Exercise directions = Exact copy, no pictures: output each line below as it stands.

Records provided =
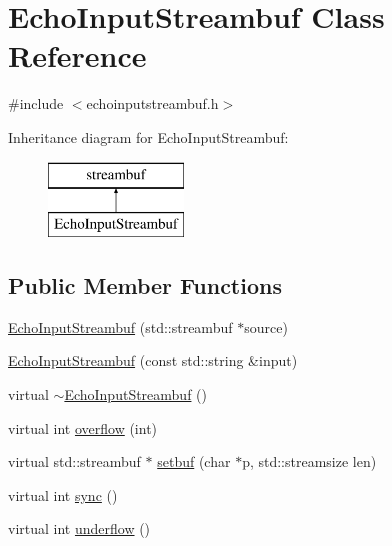 \hypertarget{classstanfordcpplib_1_1EchoInputStreambuf}{}\section{Echo\+Input\+Streambuf Class Reference}
\label{classstanfordcpplib_1_1EchoInputStreambuf}


{\ttfamily \#include $<$echoinputstreambuf.\+h$>$}

Inheritance diagram for Echo\+Input\+Streambuf\+:\begin{figure}[H]
\begin{center}
\leavevmode
\includegraphics[height=2.000000cm]{classstanfordcpplib_1_1EchoInputStreambuf}
\end{center}
\end{figure}
\subsection*{Public Member Functions}
\begin{DoxyCompactItemize}
\item 
\mbox{\hyperlink{classstanfordcpplib_1_1EchoInputStreambuf_a708155d9f25b8e73432c541e5a7d0f07}{Echo\+Input\+Streambuf}} (std\+::streambuf $\ast$source)
\item 
\mbox{\hyperlink{classstanfordcpplib_1_1EchoInputStreambuf_abf31cdf423a80fa9a3b5c65dd20378fd}{Echo\+Input\+Streambuf}} (const std\+::string \&input)
\item 
virtual \mbox{\hyperlink{classstanfordcpplib_1_1EchoInputStreambuf_abbb0d282d20bed4b6b5d8c700c312344}{$\sim$\+Echo\+Input\+Streambuf}} ()
\item 
virtual int \mbox{\hyperlink{classstanfordcpplib_1_1EchoInputStreambuf_a71cbc6b1ec560d3788dac4c02e9328da}{overflow}} (int)
\item 
virtual std\+::streambuf $\ast$ \mbox{\hyperlink{classstanfordcpplib_1_1EchoInputStreambuf_adab87f356f20a3d6ac970facd081f967}{setbuf}} (char $\ast$p, std\+::streamsize len)
\item 
virtual int \mbox{\hyperlink{classstanfordcpplib_1_1EchoInputStreambuf_a810a727ce5554d3178e17b6bc55025dd}{sync}} ()
\item 
virtual int \mbox{\hyperlink{classstanfordcpplib_1_1EchoInputStreambuf_aeb6918bd44153b257e097e2d2ef370ef}{underflow}} ()
\end{DoxyCompactItemize}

Output of the task =
 \hypertarget{classstanfordcpplib_1_1EchoInputStreambuf}{}\section{Echo\+Input\+Streambuf Class Reference}
\label{classstanfordcpplib_1_1EchoInputStreambuf}


{\ttfamily \#include $<$echoinputstreambuf.\+h$>$}

Inheritance diagram for Echo\+Input\+Streambuf\+:\begin{figure}[H]
\begin{center}
\leavevmode
\includegraphics[height=2.000000cm]{classstanfordcpplib_1_1EchoInputStreambuf}
\end{center}
\end{figure}
\subsection*{Public Member Functions}
\begin{DoxyCompactItemize}
\item 
\mbox{\hyperlink{classstanfordcpplib_1_1EchoInputStreambuf_a708155d9f25b8e73432c541e5a7d0f07}{Echo\+Input\+Streambuf}} (std\+::streambuf $\ast$source)
\item 
\mbox{\hyperlink{classstanfordcpplib_1_1EchoInputStreambuf_abf31cdf423a80fa9a3b5c65dd20378fd}{Echo\+Input\+Streambuf}} (const std\+::string \&input)
\item 
virtual \mbox{\hyperlink{classstanfordcpplib_1_1EchoInputStreambuf_abbb0d282d20bed4b6b5d8c700c312344}{$\sim$\+Echo\+Input\+Streambuf}} ()
\item 
virtual int \mbox{\hyperlink{classstanfordcpplib_1_1EchoInputStreambuf_a71cbc6b1ec560d3788dac4c02e9328da}{overflow}} (int)
\item 
virtual std\+::streambuf $\ast$ \mbox{\hyperlink{classstanfordcpplib_1_1EchoInputStreambuf_adab87f356f20a3d6ac970facd081f967}{setbuf}} (char $\ast$p, std\+::streamsize len)
\item 
virtual int \mbox{\hyperlink{classstanfordcpplib_1_1EchoInputStreambuf_a810a727ce5554d3178e17b6bc55025dd}{sync}} ()
\item 
virtual int \mbox{\hyperlink{classstanfordcpplib_1_1EchoInputStreambuf_aeb6918bd44153b257e097e2d2ef370ef}{underflow}} ()
\end{DoxyCompactItemize}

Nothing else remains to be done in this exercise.